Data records
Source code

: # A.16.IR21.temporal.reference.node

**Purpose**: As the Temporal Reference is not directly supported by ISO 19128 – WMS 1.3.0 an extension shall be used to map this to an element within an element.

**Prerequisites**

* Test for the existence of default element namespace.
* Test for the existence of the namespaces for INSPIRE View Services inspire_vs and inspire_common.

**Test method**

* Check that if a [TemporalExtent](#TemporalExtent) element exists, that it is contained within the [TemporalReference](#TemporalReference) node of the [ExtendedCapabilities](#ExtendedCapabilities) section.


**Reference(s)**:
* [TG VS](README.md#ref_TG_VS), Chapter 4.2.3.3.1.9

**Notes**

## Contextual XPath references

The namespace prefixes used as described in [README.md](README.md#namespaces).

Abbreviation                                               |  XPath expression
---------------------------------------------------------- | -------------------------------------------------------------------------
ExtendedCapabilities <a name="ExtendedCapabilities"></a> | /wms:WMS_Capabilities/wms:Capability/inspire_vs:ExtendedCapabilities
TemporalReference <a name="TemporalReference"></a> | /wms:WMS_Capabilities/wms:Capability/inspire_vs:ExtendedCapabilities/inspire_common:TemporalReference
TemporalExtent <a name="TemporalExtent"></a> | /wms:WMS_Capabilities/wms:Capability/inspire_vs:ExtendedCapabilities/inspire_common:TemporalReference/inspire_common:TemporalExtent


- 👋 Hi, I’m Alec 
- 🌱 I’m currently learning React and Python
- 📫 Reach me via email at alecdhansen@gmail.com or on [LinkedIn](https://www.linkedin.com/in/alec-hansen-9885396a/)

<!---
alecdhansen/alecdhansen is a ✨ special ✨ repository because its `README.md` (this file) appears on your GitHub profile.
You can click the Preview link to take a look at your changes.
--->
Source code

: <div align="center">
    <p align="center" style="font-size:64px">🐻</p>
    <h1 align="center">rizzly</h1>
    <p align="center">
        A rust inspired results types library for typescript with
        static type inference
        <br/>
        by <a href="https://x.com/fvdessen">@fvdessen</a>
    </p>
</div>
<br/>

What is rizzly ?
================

### What you need to do
Whenever a line above contains "this", copy that line.

### Exercise solution
**Purpose**: As the Temporal Reference is not directly supported by ISO 19128 – WMS 1.3.0 an extension shall be used to map this to an element within an element.
alecdhansen/alecdhansen is a ✨ special ✨ repository because its `README.md` (this file) appears on your GitHub profile.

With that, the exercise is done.